> Task goal: Word for word, set down the records and skip each picture.

[Records drawn from a dataset]
• • • •

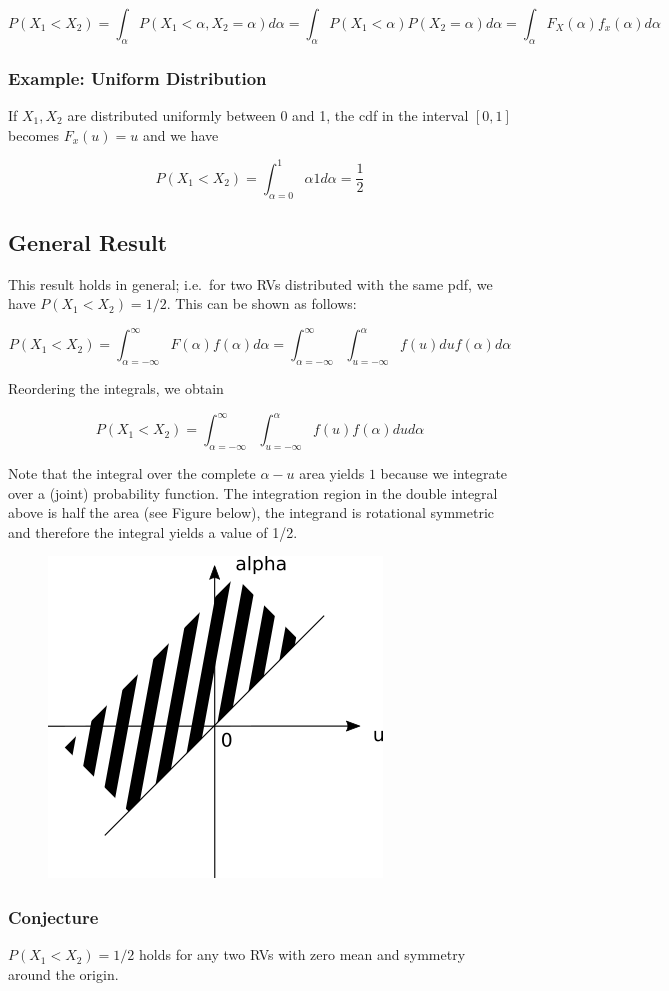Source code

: \[
P(X_1 < X_2) = \int_\alpha P(X_1<\alpha, X_2=\alpha) d\alpha = \int_\alpha P(X_1<\alpha) P(X_2=\alpha) d\alpha = \int_\alpha F_X(\alpha) f_x(\alpha) d\alpha
\]

\subsubsection{Example: Uniform Distribution}

If \(X_1, X_2\) are distributed uniformly between 0 and 1, the cdf in
the interval \([0,1]\) becomes \(F_x(u) = u\) and we have

\[
P(X_1 < X_2) = \int_{\alpha=0}^1 \alpha 1 d\alpha = \frac{1}{2}
\]

\subsection{General Result}

This result holds in general; i.e.~for two RVs distributed with the same
pdf, we have \(P(X_1 < X_2) = 1/2\). This can be shown as follows:

\[
P(X_1 < X_2) = \int_{\alpha=-\infty}^\infty F(\alpha) f(\alpha) d\alpha = \int_{\alpha=-\infty}^\infty \int_{u=-\infty}^\alpha f(u) du f(\alpha) d\alpha
\]

Reordering the integrals, we obtain

\[
P(X_1 < X_2) = \int_{\alpha=-\infty}^\infty \int_{u=-\infty}^\alpha f(u) f(\alpha) du d\alpha
\]

Note that the integral over the complete \(\alpha - u\) area yields
\(1\) because we integrate over a (joint) probability function. The
integration region in the double integral above is half the area (see
Figure below), the integrand is rotational symmetric and therefore the
integral yields a value of 1/2.

\begin{figure}[H]
\includegraphics{images/rv_relation_2.png}
\end{figure}

\subsubsection{Conjecture}

$P(X_1 <  X_2) = 1/2$ holds for any two RVs with zero mean and symmetry around the origin.


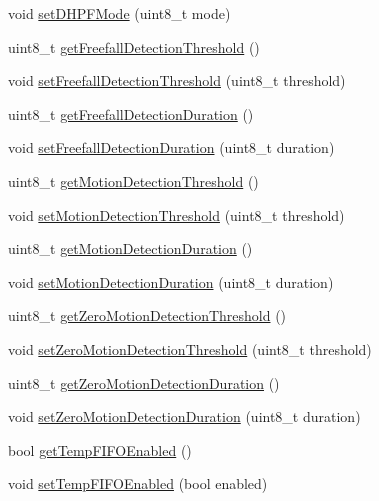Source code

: \begin{DoxyCompactItemize}
\item 
void \mbox{\hyperlink{class_m_p_u6050_a44cc43aaad1e52c1ba3142d4490af611}{set\+D\+H\+P\+F\+Mode}} (uint8\+\_\+t mode)
\item 
uint8\+\_\+t \mbox{\hyperlink{class_m_p_u6050_ac7f5c0511fe9d0f3525a3757498daed7}{get\+Freefall\+Detection\+Threshold}} ()
\item 
void \mbox{\hyperlink{class_m_p_u6050_af704e1a4eb01522b146abeba78c32716}{set\+Freefall\+Detection\+Threshold}} (uint8\+\_\+t threshold)
\item 
uint8\+\_\+t \mbox{\hyperlink{class_m_p_u6050_a3cff6b9613ad01aa1a51c287f5c5e329}{get\+Freefall\+Detection\+Duration}} ()
\item 
void \mbox{\hyperlink{class_m_p_u6050_a41eeb40a654465966d260e3d31c4de4b}{set\+Freefall\+Detection\+Duration}} (uint8\+\_\+t duration)
\item 
uint8\+\_\+t \mbox{\hyperlink{class_m_p_u6050_ab7a825b1b8b86cebda308289630795e7}{get\+Motion\+Detection\+Threshold}} ()
\item 
void \mbox{\hyperlink{class_m_p_u6050_aa23c8d66502345c30915e69975fd2cc9}{set\+Motion\+Detection\+Threshold}} (uint8\+\_\+t threshold)
\item 
uint8\+\_\+t \mbox{\hyperlink{class_m_p_u6050_a8ba035c2ae4a05d7e51b0d29e4924fb0}{get\+Motion\+Detection\+Duration}} ()
\item 
void \mbox{\hyperlink{class_m_p_u6050_a6d81616aaa47539217057891c91ff08f}{set\+Motion\+Detection\+Duration}} (uint8\+\_\+t duration)
\item 
uint8\+\_\+t \mbox{\hyperlink{class_m_p_u6050_ad941c1e844dc9230675c115734599ea3}{get\+Zero\+Motion\+Detection\+Threshold}} ()
\item 
void \mbox{\hyperlink{class_m_p_u6050_a347a51fd25de20b9ead4659015ef793b}{set\+Zero\+Motion\+Detection\+Threshold}} (uint8\+\_\+t threshold)
\item 
uint8\+\_\+t \mbox{\hyperlink{class_m_p_u6050_a04c0fcdcd0157b6dbf74d4901424801e}{get\+Zero\+Motion\+Detection\+Duration}} ()
\item 
void \mbox{\hyperlink{class_m_p_u6050_a6d25a21e1673682f096399b719c66d2c}{set\+Zero\+Motion\+Detection\+Duration}} (uint8\+\_\+t duration)
\item 
bool \mbox{\hyperlink{class_m_p_u6050_a913c2095001e204b5b09f8382a86d2ca}{get\+Temp\+F\+I\+F\+O\+Enabled}} ()
\item 
void \mbox{\hyperlink{class_m_p_u6050_ae528a25b4997ad0e3091a012e4e4419e}{set\+Temp\+F\+I\+F\+O\+Enabled}} (bool enabled)
\item 

\end{DoxyCompactItemize}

• • • •

> Exercise output:
Source code

: \[
P(X_1 < X_2) = \int_\alpha P(X_1<\alpha, X_2=\alpha) d\alpha = \int_\alpha P(X_1<\alpha) P(X_2=\alpha) d\alpha = \int_\alpha F_X(\alpha) f_x(\alpha) d\alpha
\]

\subsubsection{Example: Uniform Distribution}

If \(X_1, X_2\) are distributed uniformly between 0 and 1, the cdf in
the interval \([0,1]\) becomes \(F_x(u) = u\) and we have

\[
P(X_1 < X_2) = \int_{\alpha=0}^1 \alpha 1 d\alpha = \frac{1}{2}
\]

\subsection{General Result}

This result holds in general; i.e.~for two RVs distributed with the same
pdf, we have \(P(X_1 < X_2) = 1/2\). This can be shown as follows:

\[
P(X_1 < X_2) = \int_{\alpha=-\infty}^\infty F(\alpha) f(\alpha) d\alpha = \int_{\alpha=-\infty}^\infty \int_{u=-\infty}^\alpha f(u) du f(\alpha) d\alpha
\]

Reordering the integrals, we obtain

\[
P(X_1 < X_2) = \int_{\alpha=-\infty}^\infty \int_{u=-\infty}^\alpha f(u) f(\alpha) du d\alpha
\]

Note that the integral over the complete \(\alpha - u\) area yields
\(1\) because we integrate over a (joint) probability function. The
integration region in the double integral above is half the area (see
Figure below), the integrand is rotational symmetric and therefore the
integral yields a value of 1/2.

\begin{figure}[H]
\includegraphics{images/rv_relation_2.png}
\end{figure}

\subsubsection{Conjecture}

$P(X_1 <  X_2) = 1/2$ holds for any two RVs with zero mean and symmetry around the origin.


Source code

: \begin{DoxyCompactItemize}
\item 
void \mbox{\hyperlink{class_m_p_u6050_a44cc43aaad1e52c1ba3142d4490af611}{set\+D\+H\+P\+F\+Mode}} (uint8\+\_\+t mode)
\item 
uint8\+\_\+t \mbox{\hyperlink{class_m_p_u6050_ac7f5c0511fe9d0f3525a3757498daed7}{get\+Freefall\+Detection\+Threshold}} ()
\item 
void \mbox{\hyperlink{class_m_p_u6050_af704e1a4eb01522b146abeba78c32716}{set\+Freefall\+Detection\+Threshold}} (uint8\+\_\+t threshold)
\item 
uint8\+\_\+t \mbox{\hyperlink{class_m_p_u6050_a3cff6b9613ad01aa1a51c287f5c5e329}{get\+Freefall\+Detection\+Duration}} ()
\item 
void \mbox{\hyperlink{class_m_p_u6050_a41eeb40a654465966d260e3d31c4de4b}{set\+Freefall\+Detection\+Duration}} (uint8\+\_\+t duration)
\item 
uint8\+\_\+t \mbox{\hyperlink{class_m_p_u6050_ab7a825b1b8b86cebda308289630795e7}{get\+Motion\+Detection\+Threshold}} ()
\item 
void \mbox{\hyperlink{class_m_p_u6050_aa23c8d66502345c30915e69975fd2cc9}{set\+Motion\+Detection\+Threshold}} (uint8\+\_\+t threshold)
\item 
uint8\+\_\+t \mbox{\hyperlink{class_m_p_u6050_a8ba035c2ae4a05d7e51b0d29e4924fb0}{get\+Motion\+Detection\+Duration}} ()
\item 
void \mbox{\hyperlink{class_m_p_u6050_a6d81616aaa47539217057891c91ff08f}{set\+Motion\+Detection\+Duration}} (uint8\+\_\+t duration)
\item 
uint8\+\_\+t \mbox{\hyperlink{class_m_p_u6050_ad941c1e844dc9230675c115734599ea3}{get\+Zero\+Motion\+Detection\+Threshold}} ()
\item 
void \mbox{\hyperlink{class_m_p_u6050_a347a51fd25de20b9ead4659015ef793b}{set\+Zero\+Motion\+Detection\+Threshold}} (uint8\+\_\+t threshold)
\item 
uint8\+\_\+t \mbox{\hyperlink{class_m_p_u6050_a04c0fcdcd0157b6dbf74d4901424801e}{get\+Zero\+Motion\+Detection\+Duration}} ()
\item 
void \mbox{\hyperlink{class_m_p_u6050_a6d25a21e1673682f096399b719c66d2c}{set\+Zero\+Motion\+Detection\+Duration}} (uint8\+\_\+t duration)
\item 
bool \mbox{\hyperlink{class_m_p_u6050_a913c2095001e204b5b09f8382a86d2ca}{get\+Temp\+F\+I\+F\+O\+Enabled}} ()
\item 
void \mbox{\hyperlink{class_m_p_u6050_ae528a25b4997ad0e3091a012e4e4419e}{set\+Temp\+F\+I\+F\+O\+Enabled}} (bool enabled)
\item 

\end{DoxyCompactItemize}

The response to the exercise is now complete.